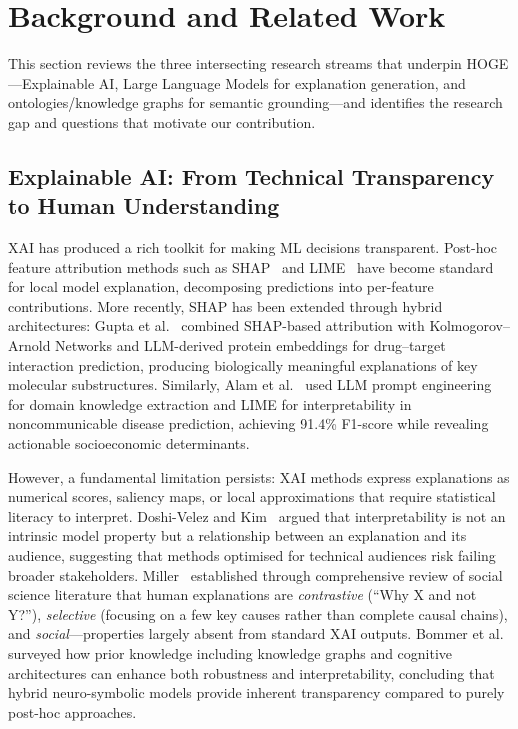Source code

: \documentclass[lnbip]{svmultln}
\begin{document}
\section{Background and Related Work}

This section reviews the three intersecting research streams that underpin HOGE---Explainable AI, Large Language Models for explanation generation, and ontologies/knowledge graphs for semantic grounding---and identifies the research gap and questions that motivate our contribution.

\subsection{Explainable AI: From Technical Transparency to Human Understanding}

XAI has produced a rich toolkit for making ML decisions transparent. Post-hoc feature attribution methods such as SHAP~\cite{lundberg2017} and LIME~\cite{ribeiro2016} have become standard for local model explanation, decomposing predictions into per-feature contributions. More recently, SHAP has been extended through hybrid architectures: Gupta et al.~\cite{dti2025} combined SHAP-based attribution with Kolmogorov--Arnold Networks and LLM-derived protein embeddings for drug--target interaction prediction, producing biologically meaningful explanations of key molecular substructures. Similarly, Alam et al.~\cite{ncd2025} used LLM prompt engineering for domain knowledge extraction and LIME for interpretability in noncommunicable disease prediction, achieving 91.4\% F1-score while revealing actionable socioeconomic determinants.

However, a fundamental limitation persists: XAI methods express explanations as numerical scores, saliency maps, or local approximations that require statistical literacy to interpret. Doshi-Velez and Kim~\cite{doshi2017} argued that interpretability is not an intrinsic model property but a relationship between an explanation and its audience, suggesting that methods optimised for technical audiences risk failing broader stakeholders. Miller~\cite{miller2019} established through comprehensive review of social science literature that human explanations are \emph{contrastive} (``Why X and not Y?''), \emph{selective} (focusing on a few key causes rather than complete causal chains), and \emph{social}---properties largely absent from standard XAI outputs. Bommer et al.~\cite{priork2024} surveyed how prior knowledge including knowledge graphs and cognitive architectures can enhance both robustness and interpretability, concluding that hybrid neuro-symbolic models provide inherent transparency compared to purely post-hoc approaches.
\end{document}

==================================================

Everything in the data except the pictures should be restated word for word.

:: FINAL ANSWER ::
Source code

: \documentclass[lnbip]{svmultln}
\begin{document}
\section{Background and Related Work}

This section reviews the three intersecting research streams that underpin HOGE---Explainable AI, Large Language Models for explanation generation, and ontologies/knowledge graphs for semantic grounding---and identifies the research gap and questions that motivate our contribution.

\subsection{Explainable AI: From Technical Transparency to Human Understanding}

XAI has produced a rich toolkit for making ML decisions transparent. Post-hoc feature attribution methods such as SHAP~\cite{lundberg2017} and LIME~\cite{ribeiro2016} have become standard for local model explanation, decomposing predictions into per-feature contributions. More recently, SHAP has been extended through hybrid architectures: Gupta et al.~\cite{dti2025} combined SHAP-based attribution with Kolmogorov--Arnold Networks and LLM-derived protein embeddings for drug--target interaction prediction, producing biologically meaningful explanations of key molecular substructures. Similarly, Alam et al.~\cite{ncd2025} used LLM prompt engineering for domain knowledge extraction and LIME for interpretability in noncommunicable disease prediction, achieving 91.4\% F1-score while revealing actionable socioeconomic determinants.

However, a fundamental limitation persists: XAI methods express explanations as numerical scores, saliency maps, or local approximations that require statistical literacy to interpret. Doshi-Velez and Kim~\cite{doshi2017} argued that interpretability is not an intrinsic model property but a relationship between an explanation and its audience, suggesting that methods optimised for technical audiences risk failing broader stakeholders. Miller~\cite{miller2019} established through comprehensive review of social science literature that human explanations are \emph{contrastive} (``Why X and not Y?''), \emph{selective} (focusing on a few key causes rather than complete causal chains), and \emph{social}---properties largely absent from standard XAI outputs. Bommer et al.~\cite{priork2024} surveyed how prior knowledge including knowledge graphs and cognitive architectures can enhance both robustness and interpretability, concluding that hybrid neuro-symbolic models provide inherent transparency compared to purely post-hoc approaches.
\end{document}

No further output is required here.